### To do
Leave out every picture and set down, exactly, the lines below from the one holding "1. settlePromise는 promise를" up to and including the one holding "should be rendered.".

### Given entries
^^^^^^^^^^^^^^^^
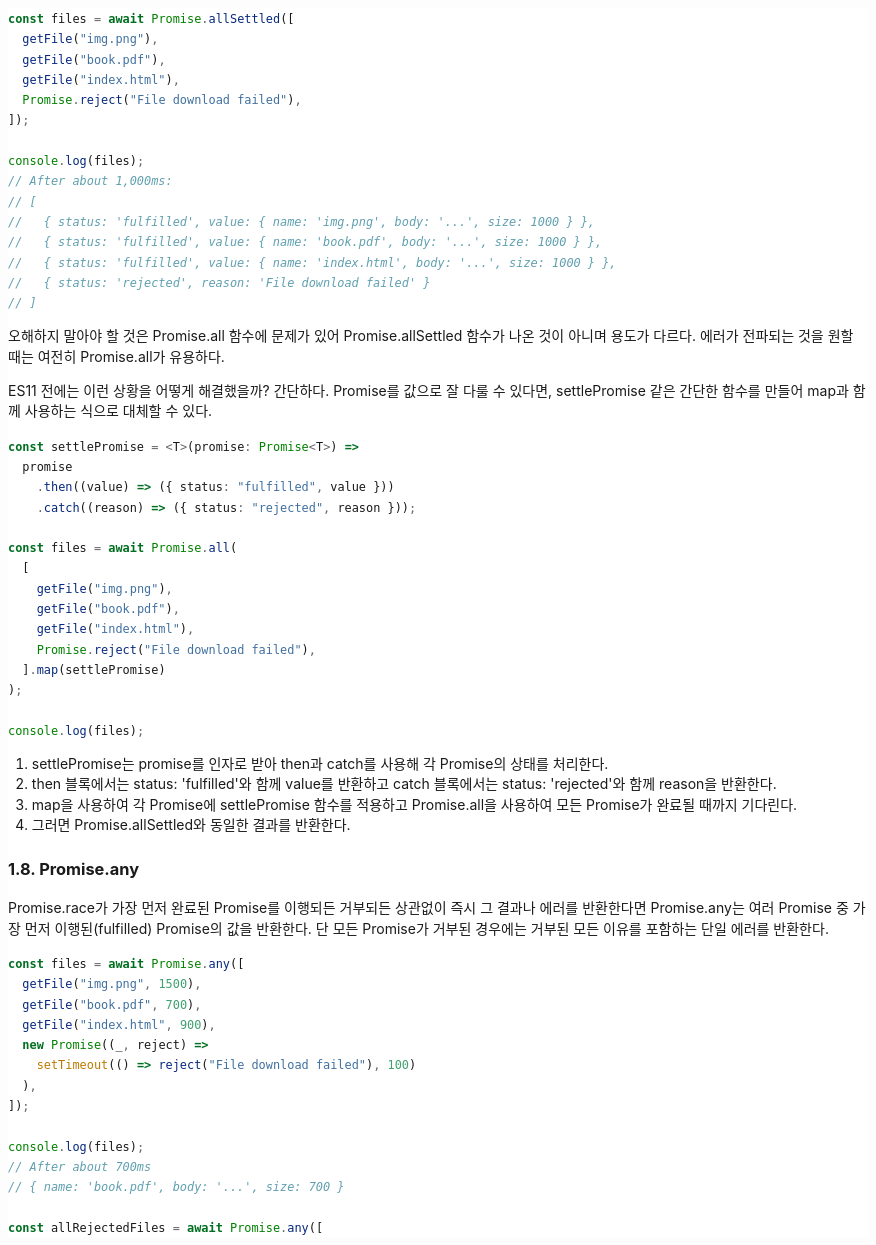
 ```typescript
const files = await Promise.allSettled([
  getFile("img.png"),
  getFile("book.pdf"),
  getFile("index.html"),
  Promise.reject("File download failed"),
]);

console.log(files);
// After about 1,000ms:
// [
//   { status: 'fulfilled', value: { name: 'img.png', body: '...', size: 1000 } },
//   { status: 'fulfilled', value: { name: 'book.pdf', body: '...', size: 1000 } },
//   { status: 'fulfilled', value: { name: 'index.html', body: '...', size: 1000 } },
//   { status: 'rejected', reason: 'File download failed' }
// ]
```

오해하지 말아야 할 것은 Promise.all 함수에 문제가 있어 Promise.allSettled 함수가 나온 것이 아니며 용도가 다르다. 에러가 전파되는 것을 원할 때는 여전히 Promise.all가 유용하다.

ES11 전에는 이런 상황을 어떻게 해결했을까? 간단하다. Promise를 값으로 잘 다룰 수 있다면, settlePromise 같은 간단한 함수를 만들어 map과 함께 사용하는 식으로 대체할 수 있다.

```typescript
const settlePromise = <T>(promise: Promise<T>) =>
  promise
    .then((value) => ({ status: "fulfilled", value }))
    .catch((reason) => ({ status: "rejected", reason }));

const files = await Promise.all(
  [
    getFile("img.png"),
    getFile("book.pdf"),
    getFile("index.html"),
    Promise.reject("File download failed"),
  ].map(settlePromise)
);

console.log(files);
```

1. settlePromise는 promise를 인자로 받아 then과 catch를 사용해 각 Promise의 상태를 처리한다.
2. then 블록에서는 status: 'fulfilled'와 함께 value를 반환하고 catch 블록에서는 status: 'rejected'와 함께 reason을 반환한다.
3. map을 사용하여 각 Promise에 settlePromise 함수를 적용하고 Promise.all을 사용하여 모든 Promise가 완료될 때까지 기다린다.
4. 그러면 Promise.allSettled와 동일한 결과를 반환한다.

### 1.8. Promise.any

Promise.race가 가장 먼저 완료된 Promise를 이행되든 거부되든 상관없이 즉시 그 결과나 에러를 반환한다면 Promise.any는 여러 Promise 중 가장 먼저 이행된(fulfilled) Promise의 값을 반환한다. 단 모든 Promise가 거부된 경우에는 거부된 모든 이유를 포함하는 단일 에러를 반환한다.

```typescript
const files = await Promise.any([
  getFile("img.png", 1500),
  getFile("book.pdf", 700),
  getFile("index.html", 900),
  new Promise((_, reject) =>
    setTimeout(() => reject("File download failed"), 100)
  ),
]);

console.log(files);
// After about 700ms
// { name: 'book.pdf', body: '...', size: 700 }

const allRejectedFiles = await Promise.any([
```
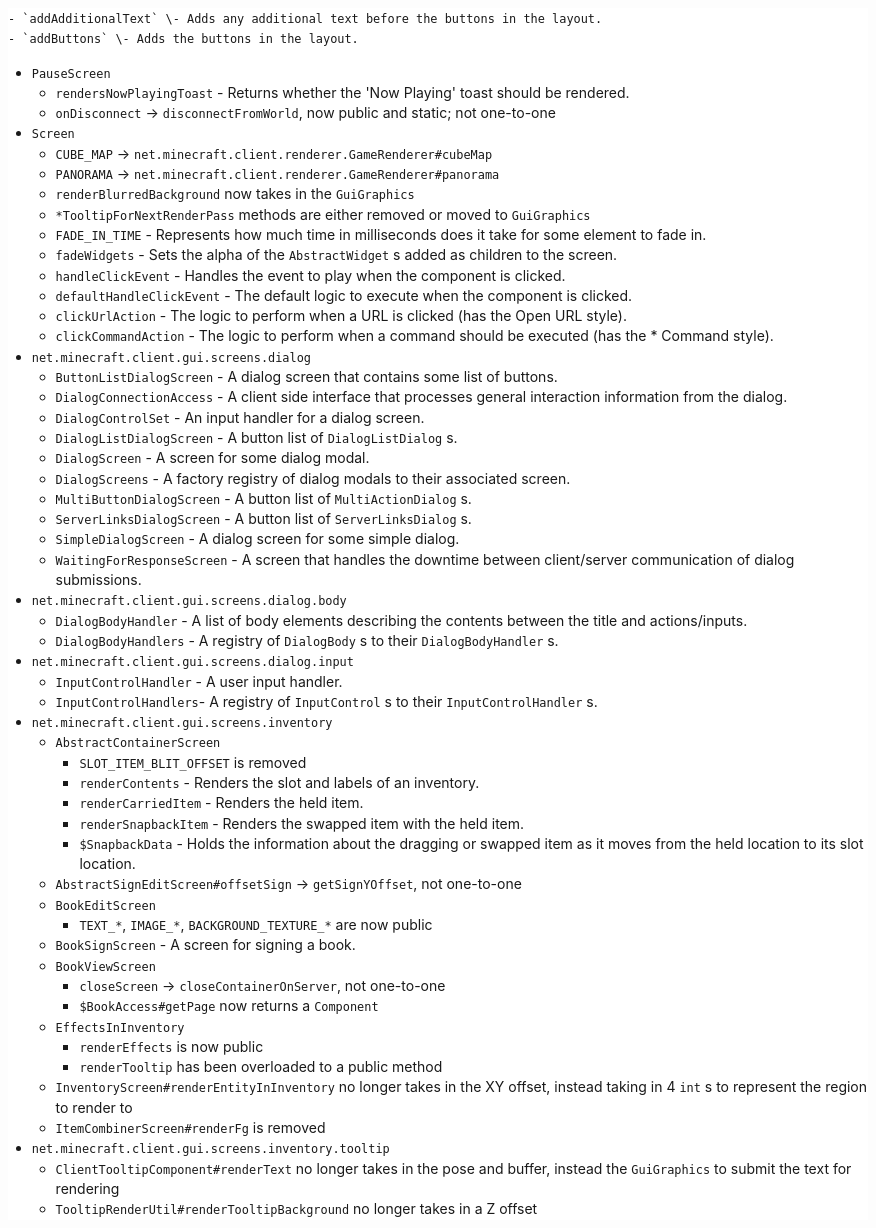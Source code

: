     - `addAdditionalText` \- Adds any additional text before the buttons in the layout.
    - `addButtons` \- Adds the buttons in the layout.
  - `PauseScreen`
    - `rendersNowPlayingToast` \- Returns whether the 'Now Playing' toast should be rendered.
    - `onDisconnect` -\> `disconnectFromWorld`, now public and static; not one-to-one
  - `Screen`
    - `CUBE_MAP` -\> `net.minecraft.client.renderer.GameRenderer#cubeMap`
    - `PANORAMA` -\> `net.minecraft.client.renderer.GameRenderer#panorama`
    - `renderBlurredBackground` now takes in the `GuiGraphics`
    - `*TooltipForNextRenderPass` methods are either removed or moved to `GuiGraphics`
    - `FADE_IN_TIME` \- Represents how much time in milliseconds does it take for some element to fade in.
    - `fadeWidgets` \- Sets the alpha of the `AbstractWidget` s added as children to the screen.
    - `handleClickEvent` \- Handles the event to play when the component is clicked.
    - `defaultHandleClickEvent` \- The default logic to execute when the component is clicked.
    - `clickUrlAction` \- The logic to perform when a URL is clicked (has the Open URL style).
    - `clickCommandAction` \- The logic to perform when a command should be executed (has the \* Command style).
- `net.minecraft.client.gui.screens.dialog`
  - `ButtonListDialogScreen` \- A dialog screen that contains some list of buttons.
  - `DialogConnectionAccess` \- A client side interface that processes general interaction information from the dialog.
  - `DialogControlSet` \- An input handler for a dialog screen.
  - `DialogListDialogScreen` \- A button list of `DialogListDialog` s.
  - `DialogScreen` \- A screen for some dialog modal.
  - `DialogScreens` \- A factory registry of dialog modals to their associated screen.
  - `MultiButtonDialogScreen` \- A button list of `MultiActionDialog` s.
  - `ServerLinksDialogScreen` \- A button list of `ServerLinksDialog` s.
  - `SimpleDialogScreen` \- A dialog screen for some simple dialog.
  - `WaitingForResponseScreen` \- A screen that handles the downtime between client/server communication of dialog submissions.
- `net.minecraft.client.gui.screens.dialog.body`
  - `DialogBodyHandler` \- A list of body elements describing the contents between the title and actions/inputs.
  - `DialogBodyHandlers` \- A registry of `DialogBody` s to their `DialogBodyHandler` s.
- `net.minecraft.client.gui.screens.dialog.input`
  - `InputControlHandler` \- A user input handler.
  - `InputControlHandlers`\- A registry of `InputControl` s to their `InputControlHandler` s.
- `net.minecraft.client.gui.screens.inventory`
  - `AbstractContainerScreen`
    - `SLOT_ITEM_BLIT_OFFSET` is removed
    - `renderContents` \- Renders the slot and labels of an inventory.
    - `renderCarriedItem` \- Renders the held item.
    - `renderSnapbackItem` \- Renders the swapped item with the held item.
    - `$SnapbackData` \- Holds the information about the dragging or swapped item as it moves from the held location to its slot location.
  - `AbstractSignEditScreen#offsetSign` -\> `getSignYOffset`, not one-to-one
  - `BookEditScreen`
    - `TEXT_*`, `IMAGE_*`, `BACKGROUND_TEXTURE_*` are now public
  - `BookSignScreen` \- A screen for signing a book.
  - `BookViewScreen`
    - `closeScreen` -\> `closeContainerOnServer`, not one-to-one
    - `$BookAccess#getPage` now returns a `Component`
  - `EffectsInInventory`
    - `renderEffects` is now public
    - `renderTooltip` has been overloaded to a public method
  - `InventoryScreen#renderEntityInInventory` no longer takes in the XY offset, instead taking in 4 `int` s to represent the region to render to
  - `ItemCombinerScreen#renderFg` is removed
- `net.minecraft.client.gui.screens.inventory.tooltip`
  - `ClientTooltipComponent#renderText` no longer takes in the pose and buffer, instead the `GuiGraphics` to submit the text for rendering
  - `TooltipRenderUtil#renderTooltipBackground` no longer takes in a Z offset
^^^^^^^^^^^^^^^^
### Result below
1. settlePromise는 promise를 인자로 받아 then과 catch를 사용해 각 Promise의 상태를 처리한다.
2. then 블록에서는 status: 'fulfilled'와 함께 value를 반환하고 catch 블록에서는 status: 'rejected'와 함께 reason을 반환한다.
3. map을 사용하여 각 Promise에 settlePromise 함수를 적용하고 Promise.all을 사용하여 모든 Promise가 완료될 때까지 기다린다.
4. 그러면 Promise.allSettled와 동일한 결과를 반환한다.

### 1.8. Promise.any

Promise.race가 가장 먼저 완료된 Promise를 이행되든 거부되든 상관없이 즉시 그 결과나 에러를 반환한다면 Promise.any는 여러 Promise 중 가장 먼저 이행된(fulfilled) Promise의 값을 반환한다. 단 모든 Promise가 거부된 경우에는 거부된 모든 이유를 포함하는 단일 에러를 반환한다.

```typescript
const files = await Promise.any([
  getFile("img.png", 1500),
  getFile("book.pdf", 700),
  getFile("index.html", 900),
  new Promise((_, reject) =>
    setTimeout(() => reject("File download failed"), 100)
  ),
]);

console.log(files);
// After about 700ms
// { name: 'book.pdf', body: '...', size: 700 }

const allRejectedFiles = await Promise.any([
```
Source code

:     - `addAdditionalText` \- Adds any additional text before the buttons in the layout.
    - `addButtons` \- Adds the buttons in the layout.
  - `PauseScreen`
    - `rendersNowPlayingToast` \- Returns whether the 'Now Playing' toast should be rendered.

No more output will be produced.